The task:
Check every line below for the string "username". Copy the ones that have it.

Records excerpted from a collection:
☆ ☆ ☆ ☆

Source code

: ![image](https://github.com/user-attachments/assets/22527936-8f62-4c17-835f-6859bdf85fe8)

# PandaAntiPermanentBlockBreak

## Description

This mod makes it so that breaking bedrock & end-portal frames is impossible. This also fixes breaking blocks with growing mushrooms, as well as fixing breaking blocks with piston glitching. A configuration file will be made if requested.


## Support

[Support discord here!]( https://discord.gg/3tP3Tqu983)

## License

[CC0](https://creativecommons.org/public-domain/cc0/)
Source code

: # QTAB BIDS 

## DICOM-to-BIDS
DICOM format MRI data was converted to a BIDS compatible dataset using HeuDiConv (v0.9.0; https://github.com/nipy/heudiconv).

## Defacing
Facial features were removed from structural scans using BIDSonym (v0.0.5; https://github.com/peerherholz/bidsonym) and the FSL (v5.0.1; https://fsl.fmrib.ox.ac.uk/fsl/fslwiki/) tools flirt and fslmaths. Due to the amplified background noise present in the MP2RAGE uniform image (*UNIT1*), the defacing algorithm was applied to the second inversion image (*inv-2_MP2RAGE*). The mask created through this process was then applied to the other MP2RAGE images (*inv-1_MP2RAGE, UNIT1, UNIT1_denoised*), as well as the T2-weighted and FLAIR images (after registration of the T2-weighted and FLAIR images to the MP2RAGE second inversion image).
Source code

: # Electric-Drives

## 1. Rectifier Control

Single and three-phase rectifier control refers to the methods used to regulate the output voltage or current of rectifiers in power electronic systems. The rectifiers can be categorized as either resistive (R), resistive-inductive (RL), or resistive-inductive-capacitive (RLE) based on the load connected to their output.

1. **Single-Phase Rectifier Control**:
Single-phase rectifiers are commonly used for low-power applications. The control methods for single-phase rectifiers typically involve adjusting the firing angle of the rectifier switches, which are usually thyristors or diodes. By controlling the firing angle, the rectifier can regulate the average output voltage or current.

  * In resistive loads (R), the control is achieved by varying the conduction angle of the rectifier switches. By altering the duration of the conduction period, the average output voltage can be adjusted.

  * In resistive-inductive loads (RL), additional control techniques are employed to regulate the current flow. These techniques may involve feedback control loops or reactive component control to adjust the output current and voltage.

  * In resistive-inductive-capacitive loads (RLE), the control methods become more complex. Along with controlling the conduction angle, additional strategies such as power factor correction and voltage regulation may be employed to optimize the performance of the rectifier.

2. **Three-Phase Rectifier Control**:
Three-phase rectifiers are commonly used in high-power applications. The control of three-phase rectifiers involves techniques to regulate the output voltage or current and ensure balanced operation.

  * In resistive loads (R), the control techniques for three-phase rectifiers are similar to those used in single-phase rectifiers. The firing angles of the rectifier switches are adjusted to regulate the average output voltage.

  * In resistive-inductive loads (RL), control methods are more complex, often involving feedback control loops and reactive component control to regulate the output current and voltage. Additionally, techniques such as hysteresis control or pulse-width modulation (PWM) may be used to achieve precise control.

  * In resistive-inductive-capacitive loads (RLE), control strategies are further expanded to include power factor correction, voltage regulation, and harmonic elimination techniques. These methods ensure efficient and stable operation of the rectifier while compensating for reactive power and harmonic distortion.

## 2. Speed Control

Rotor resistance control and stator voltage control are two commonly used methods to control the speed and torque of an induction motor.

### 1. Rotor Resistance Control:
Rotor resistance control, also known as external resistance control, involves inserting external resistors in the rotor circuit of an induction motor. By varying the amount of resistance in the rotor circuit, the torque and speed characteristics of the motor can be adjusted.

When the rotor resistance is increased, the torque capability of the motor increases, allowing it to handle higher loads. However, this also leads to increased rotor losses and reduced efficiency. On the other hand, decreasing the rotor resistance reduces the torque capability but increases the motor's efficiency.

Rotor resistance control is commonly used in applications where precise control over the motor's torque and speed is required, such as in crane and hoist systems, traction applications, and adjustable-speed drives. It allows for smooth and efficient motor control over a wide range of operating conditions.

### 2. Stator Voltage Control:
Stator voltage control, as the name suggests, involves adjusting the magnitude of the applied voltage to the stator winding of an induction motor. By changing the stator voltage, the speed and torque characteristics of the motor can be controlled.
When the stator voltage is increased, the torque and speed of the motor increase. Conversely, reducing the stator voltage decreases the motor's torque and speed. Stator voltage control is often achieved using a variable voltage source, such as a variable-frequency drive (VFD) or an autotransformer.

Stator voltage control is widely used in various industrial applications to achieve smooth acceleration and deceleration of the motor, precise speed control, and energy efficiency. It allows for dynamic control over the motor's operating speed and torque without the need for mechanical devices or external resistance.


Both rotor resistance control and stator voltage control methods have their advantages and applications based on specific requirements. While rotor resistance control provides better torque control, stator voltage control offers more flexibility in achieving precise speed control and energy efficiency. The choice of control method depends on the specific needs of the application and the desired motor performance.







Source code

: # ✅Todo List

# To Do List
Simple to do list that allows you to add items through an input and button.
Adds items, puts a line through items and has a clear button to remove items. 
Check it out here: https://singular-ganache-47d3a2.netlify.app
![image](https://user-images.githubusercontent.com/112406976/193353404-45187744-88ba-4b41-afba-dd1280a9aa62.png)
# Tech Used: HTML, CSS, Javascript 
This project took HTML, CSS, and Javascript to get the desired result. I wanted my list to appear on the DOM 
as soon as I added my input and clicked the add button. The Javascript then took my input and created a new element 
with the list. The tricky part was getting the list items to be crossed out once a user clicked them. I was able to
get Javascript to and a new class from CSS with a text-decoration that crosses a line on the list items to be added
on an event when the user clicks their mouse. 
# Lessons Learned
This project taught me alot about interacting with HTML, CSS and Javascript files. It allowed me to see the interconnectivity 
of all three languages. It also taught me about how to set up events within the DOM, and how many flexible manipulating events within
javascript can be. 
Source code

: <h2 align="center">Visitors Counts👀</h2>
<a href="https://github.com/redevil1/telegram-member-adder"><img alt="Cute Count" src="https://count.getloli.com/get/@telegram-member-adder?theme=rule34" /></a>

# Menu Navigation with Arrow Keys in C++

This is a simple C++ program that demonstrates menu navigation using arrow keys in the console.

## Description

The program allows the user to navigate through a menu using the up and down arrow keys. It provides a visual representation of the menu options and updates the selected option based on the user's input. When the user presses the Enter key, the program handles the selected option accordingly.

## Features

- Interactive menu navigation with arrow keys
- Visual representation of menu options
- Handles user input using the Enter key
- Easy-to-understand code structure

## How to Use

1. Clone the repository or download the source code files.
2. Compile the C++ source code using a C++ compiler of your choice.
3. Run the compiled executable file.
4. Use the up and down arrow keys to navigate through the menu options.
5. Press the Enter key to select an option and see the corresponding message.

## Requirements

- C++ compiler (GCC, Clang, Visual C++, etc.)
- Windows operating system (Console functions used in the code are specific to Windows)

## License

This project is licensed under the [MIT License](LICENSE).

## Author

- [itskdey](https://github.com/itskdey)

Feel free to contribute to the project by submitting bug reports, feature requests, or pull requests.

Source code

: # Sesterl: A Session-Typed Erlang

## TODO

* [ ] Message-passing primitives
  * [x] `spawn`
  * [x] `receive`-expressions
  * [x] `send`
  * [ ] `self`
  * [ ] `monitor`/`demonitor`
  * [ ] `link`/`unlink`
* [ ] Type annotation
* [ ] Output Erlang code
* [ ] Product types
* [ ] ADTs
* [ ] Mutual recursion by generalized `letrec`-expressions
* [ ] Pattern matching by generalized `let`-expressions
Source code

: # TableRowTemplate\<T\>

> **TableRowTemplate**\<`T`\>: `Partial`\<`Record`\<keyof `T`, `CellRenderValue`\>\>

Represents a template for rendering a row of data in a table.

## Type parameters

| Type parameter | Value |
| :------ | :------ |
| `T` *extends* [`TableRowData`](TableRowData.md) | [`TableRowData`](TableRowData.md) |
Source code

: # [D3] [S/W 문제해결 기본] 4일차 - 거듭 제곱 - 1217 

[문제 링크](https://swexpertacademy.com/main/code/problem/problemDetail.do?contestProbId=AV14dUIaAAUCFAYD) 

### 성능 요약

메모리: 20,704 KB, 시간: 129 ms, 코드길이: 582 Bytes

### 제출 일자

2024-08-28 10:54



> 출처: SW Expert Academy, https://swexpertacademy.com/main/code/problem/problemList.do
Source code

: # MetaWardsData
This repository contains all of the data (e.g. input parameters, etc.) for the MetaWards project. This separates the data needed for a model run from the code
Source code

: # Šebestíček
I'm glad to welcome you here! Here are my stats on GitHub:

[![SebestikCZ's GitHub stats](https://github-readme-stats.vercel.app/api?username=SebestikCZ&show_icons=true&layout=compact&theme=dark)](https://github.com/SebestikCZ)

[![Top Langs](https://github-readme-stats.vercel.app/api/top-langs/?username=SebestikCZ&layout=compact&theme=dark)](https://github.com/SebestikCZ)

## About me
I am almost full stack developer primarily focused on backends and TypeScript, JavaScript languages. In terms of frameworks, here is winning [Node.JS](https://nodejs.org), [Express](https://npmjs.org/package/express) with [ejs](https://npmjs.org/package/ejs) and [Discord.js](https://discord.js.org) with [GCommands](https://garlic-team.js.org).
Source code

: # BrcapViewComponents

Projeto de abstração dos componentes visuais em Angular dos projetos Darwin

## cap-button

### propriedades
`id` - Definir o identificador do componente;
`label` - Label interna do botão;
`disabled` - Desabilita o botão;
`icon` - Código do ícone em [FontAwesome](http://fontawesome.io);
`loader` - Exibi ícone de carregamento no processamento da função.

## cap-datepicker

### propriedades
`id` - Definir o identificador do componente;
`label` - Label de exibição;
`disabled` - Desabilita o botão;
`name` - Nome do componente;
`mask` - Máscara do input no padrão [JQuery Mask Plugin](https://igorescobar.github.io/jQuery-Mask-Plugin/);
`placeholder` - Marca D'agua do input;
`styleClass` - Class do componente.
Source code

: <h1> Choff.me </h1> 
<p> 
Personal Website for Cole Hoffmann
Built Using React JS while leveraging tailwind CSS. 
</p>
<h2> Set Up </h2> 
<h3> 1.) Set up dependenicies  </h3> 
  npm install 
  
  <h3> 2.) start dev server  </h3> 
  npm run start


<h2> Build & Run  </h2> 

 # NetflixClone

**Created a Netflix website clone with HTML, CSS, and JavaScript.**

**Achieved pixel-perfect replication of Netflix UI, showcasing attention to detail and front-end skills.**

☆ ☆ ☆ ☆

Output:
[![SebestikCZ's GitHub stats](https://github-readme-stats.vercel.app/api?username=SebestikCZ&show_icons=true&layout=compact&theme=dark)](https://github.com/SebestikCZ)
[![Top Langs](https://github-readme-stats.vercel.app/api/top-langs/?username=SebestikCZ&layout=compact&theme=dark)](https://github.com/SebestikCZ)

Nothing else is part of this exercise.